Two of the characters have had an affair, a one-night fling, and another character suspects the truth. A fourth has no clue, but has a sense of something changed in the general atmosphere. Two others, innocents in it all, become caught up in the plot and add the elements of misunderstanding and misrepresentation. A long first act sets this all up and then, in the second act the laughs start. At one hour and twenty minutes into a two hour show it is a bit late for the humor to enter the play.
In the long tradition of this theater the opening show is usually a farce, more often than not a British sex comedy. Purposefully this play has been chosen. It falls short of expectation even under the masterful hand of director Michael Marotta who moves his company with perfection through the dual purpose furniture and in spite of a wonderful, talented cast who never miss a moment or slip an accent. In fact, the result of imposing such wonderful people on such a strange set and odd play is that the show becomes more a melodrama with laughs than a laugh-riot with tensions.
As the Fosters, Fiona and Frank, we have Kathleen Carey and John Philip Cromie. Cromie excels at the distracted, corporate idiot whose lack of insight causes many of the problems the characters have to deal with in the course of the five days of the play’s duration. Carey plays the coy wife who can confuse her husband with a perfectly placed phrase and she plays this to perfection. She never emphasizes what she does but merely does it with ease and leaves chaos in her wake. Both actors are perfectly cast and play with crisp perfection.

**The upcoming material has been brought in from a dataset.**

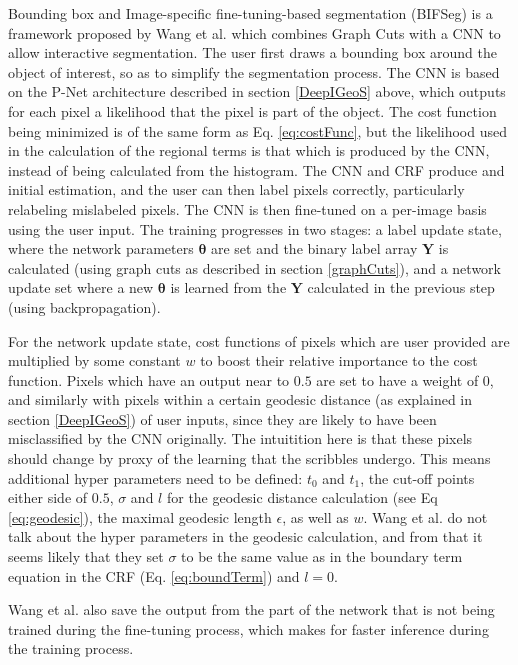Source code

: Bounding box and Image-specific fine-tuning-based segmentation (BIFSeg) is a framework proposed by Wang et al. \cite{BIFSeg} which combines Graph Cuts with a CNN to allow interactive segmentation. The user first draws a bounding box around the object of interest, so as to simplify the segmentation process. The CNN is based on the P-Net architecture described in section \ref{DeepIGeoS} above, which outputs for each pixel a likelihood that the pixel is part of the object. The cost function being minimized is of the same form as Eq. \ref{eq:costFunc}, but the likelihood used in the calculation of the regional terms is that which is produced by the CNN, instead of being calculated from the histogram. The CNN and CRF produce and initial estimation, and the user can then label pixels correctly, particularly relabeling mislabeled pixels. The CNN is then fine-tuned on a per-image basis using the user input. The training progresses in two stages: a label update state, where the network parameters $\boldsymbol{\theta}$ are set and the binary label array $\mathbf{Y}$ is calculated (using graph cuts as described in section \ref{graphCuts}), and a network update set where a new $\boldsymbol{\theta}$ is learned from the $\mathbf{Y}$ calculated in the previous step (using backpropagation).

For the network update state, cost functions of pixels which are user provided are multiplied by some constant $w$ to boost their relative importance to the cost function. Pixels which have an output near to $0.5$ are set to have a weight of 0, and similarly with pixels within a certain geodesic distance (as explained in section \ref{DeepIGeoS}) of user inputs, since they are likely to have been misclassified by the CNN originally. The intuitition here is that these pixels should change by proxy of the learning that the scribbles undergo. This means additional hyper parameters need to be defined: $t_0$ and $t_1$, the cut-off points either side of $0.5$, $\sigma$ and $l$ for the geodesic distance calculation (see Eq \ref{eq:geodesic}), the maximal geodesic length $\epsilon$, as well as $w$. Wang et al. do not talk about the hyper parameters in the geodesic calculation, and from that it seems likely that they set $\sigma$ to be the same value as in the boundary term equation in the CRF (Eq. \ref{eq:boundTerm}) and $l=0$. 

Wang et al. also save the output from the part of the network that is not being trained during the fine-tuning process, which makes for faster inference during the training process.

As the Phillips, Theresa and Bob, we have Amanda McCallum and Brian Allard. She is sharp as a tack and McCallum makes her points with a barbed attack. He is clever and slick and Allard is almost too slippery as he maneuvers his way around his wife, and the other two women in the play.
Then we have the Featherstones, Mary and William. This couple are the phobias waiting to attack the brain trust. She cannot speak in company without great effort and when she tries to overcome her tribulations she merely causes more confusion and more misunderstandings. He is a man not given to impulsive behavior who loses it, simply said. This couple are the comedy, pure and simple. Mary is played superbly by Jenna Doolittle and William is easily her match in the hands of actor Harry Vaughn.
Marotta, as noted, moves his company between the apartments brilliantly. In the second scene of the first act he also moves the Featherstones between two dinner parties set on consecutive nights and we never lose track of where they are or what they are suffering at the hands of their hosts. If there was ever a farcical setup - without a single slamming door - it is this one that Ayckbourn uses to challenge his directors and actors. This company, under Marotta’s tight and decisive direction, makes the most of this. Oddly, it just isn’t as funny as one would expect.
As usual in these affairs the team of Abe and Allen Phelps (set design and lighting design respectively) provides perfect settings for the goings on. Michelle Blanchard has provided excellent 1960s costumes. Technically it is all in place for fun and laughter. As one character says late in the second act "Apologize....it’s easier that way." I repeat the lesson. This show somehow doesn’t deliver on its promise. I think it is the playwright who needs to apologize - or to just keep writing the much better plays that followed this one. Which he did.
As for my memory of the comedy I anticipated seeing this time around, I apologize to myself. It’s a good lesson for a critic to not anticipate having today what he already consumed yesterday.